- EXTRACTED ENTRIES
──────────
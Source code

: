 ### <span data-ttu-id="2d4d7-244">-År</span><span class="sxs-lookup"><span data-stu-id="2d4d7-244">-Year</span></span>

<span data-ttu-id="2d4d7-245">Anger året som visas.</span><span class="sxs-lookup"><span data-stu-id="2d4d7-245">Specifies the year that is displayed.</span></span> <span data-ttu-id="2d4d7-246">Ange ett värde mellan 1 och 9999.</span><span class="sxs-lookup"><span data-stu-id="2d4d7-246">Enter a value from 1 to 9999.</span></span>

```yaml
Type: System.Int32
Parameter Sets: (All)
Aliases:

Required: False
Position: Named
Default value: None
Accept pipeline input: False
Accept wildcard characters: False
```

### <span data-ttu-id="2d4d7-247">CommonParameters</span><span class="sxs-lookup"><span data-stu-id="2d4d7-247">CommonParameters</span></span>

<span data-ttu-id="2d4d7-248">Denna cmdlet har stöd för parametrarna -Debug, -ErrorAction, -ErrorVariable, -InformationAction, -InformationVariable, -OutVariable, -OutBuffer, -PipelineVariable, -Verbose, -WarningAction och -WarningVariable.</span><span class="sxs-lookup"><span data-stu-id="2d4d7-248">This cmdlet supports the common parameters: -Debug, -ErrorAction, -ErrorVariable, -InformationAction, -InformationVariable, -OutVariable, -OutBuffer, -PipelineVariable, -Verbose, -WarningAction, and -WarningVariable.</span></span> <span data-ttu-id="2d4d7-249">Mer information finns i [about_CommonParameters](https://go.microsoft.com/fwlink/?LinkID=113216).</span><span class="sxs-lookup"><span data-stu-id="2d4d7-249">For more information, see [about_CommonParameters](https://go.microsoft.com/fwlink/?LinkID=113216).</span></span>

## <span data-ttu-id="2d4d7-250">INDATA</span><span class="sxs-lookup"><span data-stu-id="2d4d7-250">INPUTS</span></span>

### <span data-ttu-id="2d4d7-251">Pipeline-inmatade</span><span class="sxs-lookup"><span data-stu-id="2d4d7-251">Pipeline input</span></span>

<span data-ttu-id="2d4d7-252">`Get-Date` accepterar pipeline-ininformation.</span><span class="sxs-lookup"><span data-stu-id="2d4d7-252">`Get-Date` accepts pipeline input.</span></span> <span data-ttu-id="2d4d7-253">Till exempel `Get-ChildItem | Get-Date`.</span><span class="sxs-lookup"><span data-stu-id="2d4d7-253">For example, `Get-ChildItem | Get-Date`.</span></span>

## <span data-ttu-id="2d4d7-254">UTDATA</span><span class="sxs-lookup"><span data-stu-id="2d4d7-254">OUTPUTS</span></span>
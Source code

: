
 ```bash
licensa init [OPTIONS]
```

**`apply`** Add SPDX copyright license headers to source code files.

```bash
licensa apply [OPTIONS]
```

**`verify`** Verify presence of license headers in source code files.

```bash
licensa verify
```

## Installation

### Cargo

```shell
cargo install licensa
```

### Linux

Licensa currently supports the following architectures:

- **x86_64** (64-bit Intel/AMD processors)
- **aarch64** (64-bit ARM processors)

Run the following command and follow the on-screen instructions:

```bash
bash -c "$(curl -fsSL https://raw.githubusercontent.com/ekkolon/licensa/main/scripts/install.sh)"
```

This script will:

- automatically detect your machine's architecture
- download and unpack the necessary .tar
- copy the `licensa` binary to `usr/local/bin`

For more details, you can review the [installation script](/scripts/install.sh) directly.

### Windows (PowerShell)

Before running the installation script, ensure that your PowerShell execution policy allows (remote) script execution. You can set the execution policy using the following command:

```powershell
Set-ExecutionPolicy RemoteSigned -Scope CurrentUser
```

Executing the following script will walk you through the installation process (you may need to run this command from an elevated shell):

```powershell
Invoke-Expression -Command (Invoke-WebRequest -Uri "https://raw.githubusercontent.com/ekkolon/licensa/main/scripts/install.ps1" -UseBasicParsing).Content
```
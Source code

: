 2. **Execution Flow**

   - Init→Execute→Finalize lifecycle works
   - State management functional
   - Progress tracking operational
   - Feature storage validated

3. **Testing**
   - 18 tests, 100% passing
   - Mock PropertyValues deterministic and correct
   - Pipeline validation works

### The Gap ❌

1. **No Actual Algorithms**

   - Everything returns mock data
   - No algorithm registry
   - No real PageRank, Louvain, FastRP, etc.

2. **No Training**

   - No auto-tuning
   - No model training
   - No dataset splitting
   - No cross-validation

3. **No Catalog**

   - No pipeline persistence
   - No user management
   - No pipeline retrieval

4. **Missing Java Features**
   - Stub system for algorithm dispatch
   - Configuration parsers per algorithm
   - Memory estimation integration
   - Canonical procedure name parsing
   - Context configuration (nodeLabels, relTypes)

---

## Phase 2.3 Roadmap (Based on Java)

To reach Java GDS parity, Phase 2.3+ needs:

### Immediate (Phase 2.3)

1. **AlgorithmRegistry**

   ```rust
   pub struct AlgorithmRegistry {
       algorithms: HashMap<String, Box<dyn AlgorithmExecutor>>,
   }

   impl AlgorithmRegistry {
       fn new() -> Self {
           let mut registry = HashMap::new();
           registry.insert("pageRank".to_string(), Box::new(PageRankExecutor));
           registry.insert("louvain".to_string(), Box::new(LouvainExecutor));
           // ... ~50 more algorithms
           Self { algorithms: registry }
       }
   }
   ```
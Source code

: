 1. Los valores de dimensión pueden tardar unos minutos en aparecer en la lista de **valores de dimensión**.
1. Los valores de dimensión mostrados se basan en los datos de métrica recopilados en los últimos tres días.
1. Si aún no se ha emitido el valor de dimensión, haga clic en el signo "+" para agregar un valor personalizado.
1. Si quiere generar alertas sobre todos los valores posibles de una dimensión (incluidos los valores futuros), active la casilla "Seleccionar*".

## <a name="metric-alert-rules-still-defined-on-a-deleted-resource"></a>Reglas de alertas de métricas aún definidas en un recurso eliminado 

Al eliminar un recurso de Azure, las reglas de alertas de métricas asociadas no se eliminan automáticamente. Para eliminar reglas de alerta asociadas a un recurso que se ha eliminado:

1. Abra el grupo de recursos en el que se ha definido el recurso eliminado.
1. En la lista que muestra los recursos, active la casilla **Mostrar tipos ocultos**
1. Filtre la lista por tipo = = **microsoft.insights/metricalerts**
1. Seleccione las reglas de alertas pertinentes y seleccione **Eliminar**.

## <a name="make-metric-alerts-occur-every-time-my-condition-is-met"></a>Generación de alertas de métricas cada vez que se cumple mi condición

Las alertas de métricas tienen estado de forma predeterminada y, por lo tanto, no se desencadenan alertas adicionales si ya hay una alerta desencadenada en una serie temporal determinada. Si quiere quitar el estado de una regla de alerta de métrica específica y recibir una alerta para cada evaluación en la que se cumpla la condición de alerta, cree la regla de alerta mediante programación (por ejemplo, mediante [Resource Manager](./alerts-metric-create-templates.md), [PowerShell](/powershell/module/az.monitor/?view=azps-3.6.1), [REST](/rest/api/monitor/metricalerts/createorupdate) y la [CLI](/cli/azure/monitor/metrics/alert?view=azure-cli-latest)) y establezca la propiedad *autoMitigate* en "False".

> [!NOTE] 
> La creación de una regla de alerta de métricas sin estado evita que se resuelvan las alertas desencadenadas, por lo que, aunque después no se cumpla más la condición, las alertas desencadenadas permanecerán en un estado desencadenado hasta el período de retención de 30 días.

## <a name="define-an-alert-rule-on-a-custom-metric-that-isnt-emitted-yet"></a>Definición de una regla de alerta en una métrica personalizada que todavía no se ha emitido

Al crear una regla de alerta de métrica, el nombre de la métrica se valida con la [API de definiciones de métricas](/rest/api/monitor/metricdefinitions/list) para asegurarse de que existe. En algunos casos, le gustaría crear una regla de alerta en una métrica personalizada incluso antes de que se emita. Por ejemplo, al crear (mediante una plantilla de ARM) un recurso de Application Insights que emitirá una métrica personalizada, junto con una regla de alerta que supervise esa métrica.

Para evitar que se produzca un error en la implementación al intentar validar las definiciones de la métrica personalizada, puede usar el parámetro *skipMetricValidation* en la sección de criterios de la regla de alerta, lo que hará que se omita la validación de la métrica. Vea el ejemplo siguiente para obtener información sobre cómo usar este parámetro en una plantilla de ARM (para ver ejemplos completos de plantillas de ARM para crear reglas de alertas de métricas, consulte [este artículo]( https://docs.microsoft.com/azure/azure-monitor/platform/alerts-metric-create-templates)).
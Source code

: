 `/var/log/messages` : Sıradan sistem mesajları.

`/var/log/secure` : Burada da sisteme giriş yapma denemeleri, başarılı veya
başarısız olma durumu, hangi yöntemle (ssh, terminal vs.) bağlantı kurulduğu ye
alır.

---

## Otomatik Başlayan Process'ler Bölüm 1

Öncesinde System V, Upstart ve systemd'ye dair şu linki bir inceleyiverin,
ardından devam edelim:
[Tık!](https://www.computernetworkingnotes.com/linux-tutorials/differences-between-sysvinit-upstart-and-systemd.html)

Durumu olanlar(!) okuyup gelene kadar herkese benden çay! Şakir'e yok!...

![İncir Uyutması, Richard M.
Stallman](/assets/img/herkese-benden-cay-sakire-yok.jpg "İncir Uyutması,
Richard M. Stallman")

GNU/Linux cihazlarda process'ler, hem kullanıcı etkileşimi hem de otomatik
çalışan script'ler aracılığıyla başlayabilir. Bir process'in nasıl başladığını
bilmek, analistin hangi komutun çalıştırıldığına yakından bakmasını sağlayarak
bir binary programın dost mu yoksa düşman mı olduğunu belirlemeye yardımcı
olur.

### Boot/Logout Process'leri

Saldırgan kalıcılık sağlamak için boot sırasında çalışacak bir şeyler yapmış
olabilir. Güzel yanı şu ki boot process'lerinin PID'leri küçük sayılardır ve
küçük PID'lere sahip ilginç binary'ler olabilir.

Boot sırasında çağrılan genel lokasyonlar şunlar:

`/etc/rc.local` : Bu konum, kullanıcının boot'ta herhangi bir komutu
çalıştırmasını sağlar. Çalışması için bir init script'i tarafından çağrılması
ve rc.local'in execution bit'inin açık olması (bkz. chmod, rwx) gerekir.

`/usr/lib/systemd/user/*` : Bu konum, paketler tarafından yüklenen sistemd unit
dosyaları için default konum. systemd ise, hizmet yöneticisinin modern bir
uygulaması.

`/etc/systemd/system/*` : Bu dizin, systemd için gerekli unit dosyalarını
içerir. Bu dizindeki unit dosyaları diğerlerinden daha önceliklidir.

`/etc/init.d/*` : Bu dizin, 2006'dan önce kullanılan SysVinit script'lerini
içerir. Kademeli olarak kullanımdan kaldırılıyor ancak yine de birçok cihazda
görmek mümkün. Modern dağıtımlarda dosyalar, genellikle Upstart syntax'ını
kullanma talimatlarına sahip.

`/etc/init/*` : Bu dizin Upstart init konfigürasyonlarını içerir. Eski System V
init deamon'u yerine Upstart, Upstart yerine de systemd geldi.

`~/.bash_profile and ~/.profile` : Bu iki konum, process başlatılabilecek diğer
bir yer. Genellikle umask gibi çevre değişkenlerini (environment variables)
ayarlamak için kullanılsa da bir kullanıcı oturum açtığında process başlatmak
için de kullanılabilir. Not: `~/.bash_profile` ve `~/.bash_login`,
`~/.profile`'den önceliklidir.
──────────
- WHAT YOU HAVE TO DO
All lines above from the one with "- No pipeline persistence" to the one with "1. **AlgorithmRegistry**", inclusive, should be copied exactly, and no other lines.

- EXERCISE RESPONSE
   - No pipeline persistence
   - No user management
   - No pipeline retrieval

4. **Missing Java Features**
   - Stub system for algorithm dispatch
   - Configuration parsers per algorithm
   - Memory estimation integration
   - Canonical procedure name parsing
   - Context configuration (nodeLabels, relTypes)

---

## Phase 2.3 Roadmap (Based on Java)

To reach Java GDS parity, Phase 2.3+ needs:

### Immediate (Phase 2.3)

1. **AlgorithmRegistry**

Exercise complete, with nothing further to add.